Statistically, there is little doubt that Tokyo is the world's largest theatre town, even surpassing New York. Probably there are many Japanese, especially outside Tokyo, who would be surprised to know that there are in their megalo-capital about 250 theatre companies, about 120 plays put on every month, and about 60 acting spaces. This includes large companies which produce a play per month, and tiny ones which may disappear after a single show; productions ranging from new plays to Noh, Kabuki, Bunraku, and foreign plays in translation; and small studios or other spaces turned into ad hoc theatres as well as regular playhouses.

Statistics, however, is a dreary and deceptive business—revealing more about economics than about culture. One can go for that sort of information to the Japan Foundation or the Japanese Embassy. What matters is the significance of theatre in the context of contemporary Japanese culture, and here quantity must give way to quality, for only the best in quality, though few and small in scale, would offer an insight into the problem. And since, in my view, much of the best in the Japanese theatre in the late 1980s derives from the "revolution of the theatre" which took place twenty years ago, any serious attempt to understand the issue cannot but begin there.

There are a number of scenes, if I may start on a personal note, which spring up to my memory as I cast my mind back to the late 1960s. A couple still retain special vividness: one is centred on the figure of Yukio Mishima, the other on that of Arnold Wesker.
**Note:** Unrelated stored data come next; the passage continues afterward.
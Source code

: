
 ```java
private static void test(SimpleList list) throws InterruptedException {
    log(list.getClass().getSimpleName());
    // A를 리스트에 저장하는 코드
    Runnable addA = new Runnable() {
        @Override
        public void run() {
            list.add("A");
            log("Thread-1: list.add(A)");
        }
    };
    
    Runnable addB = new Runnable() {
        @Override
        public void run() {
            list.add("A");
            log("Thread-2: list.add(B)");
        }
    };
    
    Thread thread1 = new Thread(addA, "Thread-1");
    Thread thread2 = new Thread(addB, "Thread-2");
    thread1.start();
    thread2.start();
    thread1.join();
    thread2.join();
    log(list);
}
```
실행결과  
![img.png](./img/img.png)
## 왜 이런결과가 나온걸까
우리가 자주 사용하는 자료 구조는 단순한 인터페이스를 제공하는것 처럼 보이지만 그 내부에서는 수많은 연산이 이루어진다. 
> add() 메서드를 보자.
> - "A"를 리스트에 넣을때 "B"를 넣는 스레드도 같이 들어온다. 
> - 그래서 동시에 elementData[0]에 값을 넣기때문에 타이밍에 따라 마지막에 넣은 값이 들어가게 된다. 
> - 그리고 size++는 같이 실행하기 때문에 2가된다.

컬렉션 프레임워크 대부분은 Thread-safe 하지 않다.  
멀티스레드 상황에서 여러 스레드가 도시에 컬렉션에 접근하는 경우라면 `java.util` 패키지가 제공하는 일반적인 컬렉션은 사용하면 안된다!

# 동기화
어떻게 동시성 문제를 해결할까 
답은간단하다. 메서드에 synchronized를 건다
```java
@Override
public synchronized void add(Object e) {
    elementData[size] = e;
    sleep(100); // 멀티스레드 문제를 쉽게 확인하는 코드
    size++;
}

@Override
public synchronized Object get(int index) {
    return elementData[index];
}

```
In May 1969, a year before his all-too-famous suicide, Mishima accepted a challenge by a group of radical students of Tokyo University (where I happened to be a young assistant professor) to hold an open debate with them on their campus. I managed to sneak into the packed auditorium and, in a tense yet strangely exhilarating atmosphere, watched and listened to the fascinating harangue in which the "ultra-nationalist" novelist manifested his sympathies with and differences from the radically Leftist students. The students had, earlier in the year, achieved a spectacular succes de scandale in their rebellion when they were expelled by the police force from the clock tower—the symbol of the University and of intellectual authoritarianism—which they had been occupying for some weeks. (It was a really "spectacular" event, watched avidly nation-wide on the TV screen.)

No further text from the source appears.